Given data →
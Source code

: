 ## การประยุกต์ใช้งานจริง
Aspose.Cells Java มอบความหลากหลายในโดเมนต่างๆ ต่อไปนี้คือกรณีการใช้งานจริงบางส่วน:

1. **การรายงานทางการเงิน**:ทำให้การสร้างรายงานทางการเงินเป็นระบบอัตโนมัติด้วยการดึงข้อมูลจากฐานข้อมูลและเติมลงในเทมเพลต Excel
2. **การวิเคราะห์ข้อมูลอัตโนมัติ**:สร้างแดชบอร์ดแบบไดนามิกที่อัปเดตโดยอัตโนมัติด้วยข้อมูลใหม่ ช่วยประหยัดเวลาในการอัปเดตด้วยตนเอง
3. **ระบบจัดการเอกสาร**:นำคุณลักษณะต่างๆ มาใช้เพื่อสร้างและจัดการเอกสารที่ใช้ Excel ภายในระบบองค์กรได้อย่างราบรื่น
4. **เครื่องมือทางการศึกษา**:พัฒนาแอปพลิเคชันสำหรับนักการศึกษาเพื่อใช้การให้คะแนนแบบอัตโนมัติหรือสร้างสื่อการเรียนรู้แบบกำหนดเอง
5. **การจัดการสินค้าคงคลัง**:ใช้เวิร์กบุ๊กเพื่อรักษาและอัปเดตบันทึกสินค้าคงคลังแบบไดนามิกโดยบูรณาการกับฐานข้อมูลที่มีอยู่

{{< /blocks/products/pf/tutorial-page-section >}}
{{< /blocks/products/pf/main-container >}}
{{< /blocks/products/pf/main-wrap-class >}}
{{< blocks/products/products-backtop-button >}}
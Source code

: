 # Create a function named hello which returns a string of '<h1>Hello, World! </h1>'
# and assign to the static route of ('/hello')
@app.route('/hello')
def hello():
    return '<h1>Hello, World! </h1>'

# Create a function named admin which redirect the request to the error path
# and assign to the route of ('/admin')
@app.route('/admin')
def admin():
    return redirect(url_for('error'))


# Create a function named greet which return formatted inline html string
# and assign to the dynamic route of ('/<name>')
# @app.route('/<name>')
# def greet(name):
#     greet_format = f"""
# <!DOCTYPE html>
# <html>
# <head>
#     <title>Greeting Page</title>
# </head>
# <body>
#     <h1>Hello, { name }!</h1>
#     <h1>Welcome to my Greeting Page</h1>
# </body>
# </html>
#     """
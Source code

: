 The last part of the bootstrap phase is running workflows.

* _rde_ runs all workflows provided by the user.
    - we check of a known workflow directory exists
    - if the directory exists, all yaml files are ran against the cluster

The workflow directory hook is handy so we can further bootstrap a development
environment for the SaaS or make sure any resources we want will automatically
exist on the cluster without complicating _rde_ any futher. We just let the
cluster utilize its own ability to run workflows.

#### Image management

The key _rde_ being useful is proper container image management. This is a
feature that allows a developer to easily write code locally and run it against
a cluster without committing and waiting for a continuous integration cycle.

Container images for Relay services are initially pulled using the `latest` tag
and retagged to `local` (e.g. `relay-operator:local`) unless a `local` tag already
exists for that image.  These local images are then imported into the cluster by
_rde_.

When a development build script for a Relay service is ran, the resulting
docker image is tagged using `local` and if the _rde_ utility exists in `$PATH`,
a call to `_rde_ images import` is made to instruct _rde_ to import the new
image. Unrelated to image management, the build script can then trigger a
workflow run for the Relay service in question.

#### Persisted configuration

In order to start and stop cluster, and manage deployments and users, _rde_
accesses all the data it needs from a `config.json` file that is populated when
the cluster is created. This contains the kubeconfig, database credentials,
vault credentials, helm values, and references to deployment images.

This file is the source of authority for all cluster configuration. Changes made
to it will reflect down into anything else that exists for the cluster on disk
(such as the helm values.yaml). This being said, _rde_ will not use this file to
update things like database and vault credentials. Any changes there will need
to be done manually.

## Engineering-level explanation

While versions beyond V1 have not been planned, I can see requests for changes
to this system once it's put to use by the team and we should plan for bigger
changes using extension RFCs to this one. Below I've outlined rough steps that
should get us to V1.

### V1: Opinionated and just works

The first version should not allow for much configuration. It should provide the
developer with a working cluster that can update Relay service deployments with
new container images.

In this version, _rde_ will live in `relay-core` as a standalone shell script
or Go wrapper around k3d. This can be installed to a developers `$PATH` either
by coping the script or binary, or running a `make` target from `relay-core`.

Brief →
Write out the complete material a second time, matching it exactly.

Exercise solution →
Source code

: ## การประยุกต์ใช้งานจริง
Aspose.Cells Java มอบความหลากหลายในโดเมนต่างๆ ต่อไปนี้คือกรณีการใช้งานจริงบางส่วน:

1. **การรายงานทางการเงิน**:ทำให้การสร้างรายงานทางการเงินเป็นระบบอัตโนมัติด้วยการดึงข้อมูลจากฐานข้อมูลและเติมลงในเทมเพลต Excel
2. **การวิเคราะห์ข้อมูลอัตโนมัติ**:สร้างแดชบอร์ดแบบไดนามิกที่อัปเดตโดยอัตโนมัติด้วยข้อมูลใหม่ ช่วยประหยัดเวลาในการอัปเดตด้วยตนเอง
3. **ระบบจัดการเอกสาร**:นำคุณลักษณะต่างๆ มาใช้เพื่อสร้างและจัดการเอกสารที่ใช้ Excel ภายในระบบองค์กรได้อย่างราบรื่น
4. **เครื่องมือทางการศึกษา**:พัฒนาแอปพลิเคชันสำหรับนักการศึกษาเพื่อใช้การให้คะแนนแบบอัตโนมัติหรือสร้างสื่อการเรียนรู้แบบกำหนดเอง
5. **การจัดการสินค้าคงคลัง**:ใช้เวิร์กบุ๊กเพื่อรักษาและอัปเดตบันทึกสินค้าคงคลังแบบไดนามิกโดยบูรณาการกับฐานข้อมูลที่มีอยู่

{{< /blocks/products/pf/tutorial-page-section >}}
{{< /blocks/products/pf/main-container >}}
{{< /blocks/products/pf/main-wrap-class >}}
{{< blocks/products/products-backtop-button >}}
Source code

: # Create a function named hello which returns a string of '<h1>Hello, World! </h1>'
# and assign to the static route of ('/hello')
@app.route('/hello')
def hello():
    return '<h1>Hello, World! </h1>'

# Create a function named admin which redirect the request to the error path
# and assign to the route of ('/admin')
@app.route('/admin')
def admin():
    return redirect(url_for('error'))


# Create a function named greet which return formatted inline html string
# and assign to the dynamic route of ('/<name>')
# @app.route('/<name>')
# def greet(name):
#     greet_format = f"""
# <!DOCTYPE html>
# <html>
# <head>
#     <title>Greeting Page</title>
# </head>
# <body>
#     <h1>Hello, { name }!</h1>
#     <h1>Welcome to my Greeting Page</h1>
# </body>
# </html>
#     """
Source code

: The last part of the bootstrap phase is running workflows.

* _rde_ runs all workflows provided by the user.
    - we check of a known workflow directory exists
    - if the directory exists, all yaml files are ran against the cluster

The workflow directory hook is handy so we can further bootstrap a development
environment for the SaaS or make sure any resources we want will automatically
exist on the cluster without complicating _rde_ any futher. We just let the
cluster utilize its own ability to run workflows.

#### Image management

The key _rde_ being useful is proper container image management. This is a
feature that allows a developer to easily write code locally and run it against
a cluster without committing and waiting for a continuous integration cycle.

Container images for Relay services are initially pulled using the `latest` tag
and retagged to `local` (e.g. `relay-operator:local`) unless a `local` tag already
exists for that image.  These local images are then imported into the cluster by
_rde_.

When a development build script for a Relay service is ran, the resulting
docker image is tagged using `local` and if the _rde_ utility exists in `$PATH`,
a call to `_rde_ images import` is made to instruct _rde_ to import the new
image. Unrelated to image management, the build script can then trigger a
workflow run for the Relay service in question.

#### Persisted configuration

In order to start and stop cluster, and manage deployments and users, _rde_
accesses all the data it needs from a `config.json` file that is populated when
the cluster is created. This contains the kubeconfig, database credentials,
vault credentials, helm values, and references to deployment images.

This file is the source of authority for all cluster configuration. Changes made
to it will reflect down into anything else that exists for the cluster on disk
(such as the helm values.yaml). This being said, _rde_ will not use this file to
update things like database and vault credentials. Any changes there will need
to be done manually.

## Engineering-level explanation

While versions beyond V1 have not been planned, I can see requests for changes
to this system once it's put to use by the team and we should plan for bigger
changes using extension RFCs to this one. Below I've outlined rough steps that
should get us to V1.

### V1: Opinionated and just works

The first version should not allow for much configuration. It should provide the
developer with a working cluster that can update Relay service deployments with
new container images.

In this version, _rde_ will live in `relay-core` as a standalone shell script
or Go wrapper around k3d. This can be installed to a developers `$PATH` either
by coping the script or binary, or running a `make` target from `relay-core`.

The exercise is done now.